Half the 2B/14 kalimbas we shipped last month were in E1 Tuning – Now there is music for the E1 Tuning
Thomas Bothe is famous for his delightful kalimbas as well as for his unique, individual kalimba tunings. However, there was one day last month when I was fulfilling orders, and I tuned three 2B/14 kalimbas to the E1 tuning – which is perhaps the classic 2B tuning that most represents Thomas Bothe’s soul. Simple, delicate, easy, and beautiful.
Two of the three customers requested the E1 tuning after they had learned about it from the various 2B tunings I have documented online. The third 2B/14 customer just asked for “a special tuning” – and I thought “I’m gonna make this E1 tuning an extra special tuning by writing some extra special music for it!”
Here is the first page of tablature:
When I pick up a 2B kalimba, I actually see it as two complimentary kalimbas in one, the lower tines making one of them, and the upper tines making the other. That is not a function of how the kalimbas were made, but of how they were tuned. Most of Thomas Bothe’s tunings utilize this natural separation, with the upward-bent and straight tines separating out different sub-spaces or chords.
The bent-up tines are represented by gray columns, and the straight tines are represented by white columns in the tab. You can see that the entire left staff of tablature uses only white (straight/lower) tines – which makes a nice little 8-note kalimba, all playing in the E Major 7 chord – sweet and beautiful. Measures 12-15 go back and forth between lower tines and upper tines (the upper tines comprise an F# minor 7 chord – but you don’t really need to know that, only that the upper tines are their own thing).

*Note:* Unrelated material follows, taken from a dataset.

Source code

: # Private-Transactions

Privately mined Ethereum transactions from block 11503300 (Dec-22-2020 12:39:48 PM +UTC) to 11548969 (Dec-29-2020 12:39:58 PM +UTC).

The media player below will play the MP3 file that goes with the above tablature, and each repeated section is played twice. The early part is intentionally simple, but if you are interested, jump forward to 1:00 and listen through to 2:00 – then try to stick through the octave exercises, which are only annoying for 10 seconds before they turn beautiful and stay that way through to the end. The more beautiful music requires jumping back and forth between the low and high notes, which is more challenging than what the two previous paragraphs suggest – but it is worth it!